Am 6. Januar 2005 ging schließlich Siegfried Heckl in den Abstauberruhestand. Im Jahr darauf präsentierte Markus Stegmann mit Bärbel Noel eine neue Mitabstauberin. Seit 2018 bildet Jörg Schlenker mit Bärbel Noel das Abstauberteam. 2019 ging es erstmals in Neckarhalle. Eine Unterbrechung gab es im Coronajahr 2021, wo das Abstauben als Videobeitrag im Internet gezeigt wurde und 2022, als man sich nochmals wegen Covid im Zunftgärtle bei der Zunftstube traf.
Die „Lieblingsopfer“
„Lieblingsopfer“ waren und sind bei den Fasnetsnarren immer die Stadtoberhäupter und Gemeinderäte, die nach Auffassung der Abstauber fast nie eine Gelegenheit auslassen, um in irgendein Fettnäpfchen zu treten, ganz zur Belustigung des anwesenden Publikums. Auch Leute ohne Amt und Würden sind vor den Abstauben nicht geschützt. Abgestaubt werden immer nur anwesende Personen.

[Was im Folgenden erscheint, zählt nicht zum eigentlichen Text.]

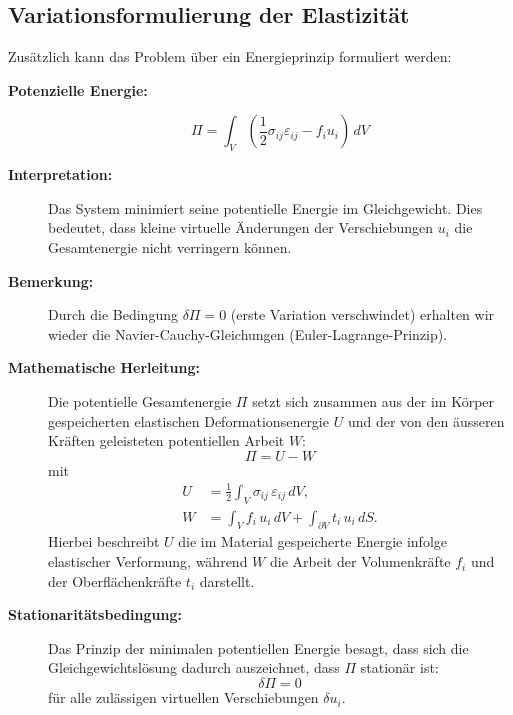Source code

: \subsection{Variationsformulierung der Elastizität}
Zusätzlich kann das Problem über ein Energieprinzip formuliert werden:

\begin{description}
	\item[\textbf{Potenzielle Energie:}]
	\begin{equation*}
		\Pi = \int_V \left( \frac{1}{2} \sigma_{ij} \varepsilon_{ij} - f_i u_i \right) \, dV
	\end{equation*}
	
	\item[\textbf{Interpretation:}] 
	Das System minimiert seine potentielle Energie im Gleichgewicht. 
	Dies bedeutet, dass kleine virtuelle Änderungen der
	Verschiebungen $u_i$ die Gesamtenergie nicht verringern
	können.
	
	\item[\textbf{Bemerkung:}] 
	Durch die Bedingung $\delta \Pi = 0$ (erste Variation
	verschwindet) erhalten wir wieder die Navier-Cauchy-Gleichungen
	(Euler-Lagrange-Prinzip).
	
	\item[\textbf{Mathematische Herleitung:}] 
	Die potentielle Gesamtenergie $\Pi$ setzt sich zusammen aus
	der im Körper gespeicherten elastischen Deformationsenergie
	$U$ und der von den äusseren Kräften geleisteten potentiellen
	Arbeit $W$:
	\begin{equation*}
		\Pi = U - W
	\end{equation*}
	mit
	\begin{align*}
		U &= \frac{1}{2} \int_V \sigma_{ij} \, \varepsilon_{ij} \, dV, \\
		W &= \int_V f_i \, u_i \, dV + \int_{\partial V} t_i \, u_i \, dS.
	\end{align*}
	Hierbei beschreibt $U$ die im Material gespeicherte Energie
	infolge elastischer Verformung, während $W$ die Arbeit der
	Volumenkräfte $f_i$ und der Oberflächenkräfte $t_i$ darstellt.
	
	\item[\textbf{Stationaritätsbedingung:}]
	Das Prinzip der minimalen potentiellen Energie besagt, dass
	sich die Gleichgewichtslösung dadurch auszeichnet, dass
	$\Pi$ stationär ist:
	\begin{equation*}
		\delta \Pi = 0
	\end{equation*}
	für alle zulässigen virtuellen Verschiebungen $\delta u_i$.
	

\end{description}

Jörg Schlenker und Bärbel Noel sind beim Fasnetsauftakt der Narrenzunft „gschwatzfrei“. Das heißt, dass sie jedem nach dem Abstauben so in die Augen schauen können wie bisher. Dabei wird immer das oberste Gebot befolgt, nämlich nie beleidigend zu sein.
Am Dreikönigstag
Der Fasnetsauftakt
mit Gschellabstauben und Ehrungen langjähriger Mitglieder, beginnt am Montag, 6. Januar, um 10.16 Uhr in der Neckarhalle. Für die musikalische Unterhaltung sorgen der Musikverein „Harmonie“ sowie der Fanfarenzug der Narrenzunft Schwenningen, mit Unterstützung durch den Fanfarenzug der Glonki-Gilde Villingen. Im Anschluss an das Abstauben hat die Zunftstube geöffnet.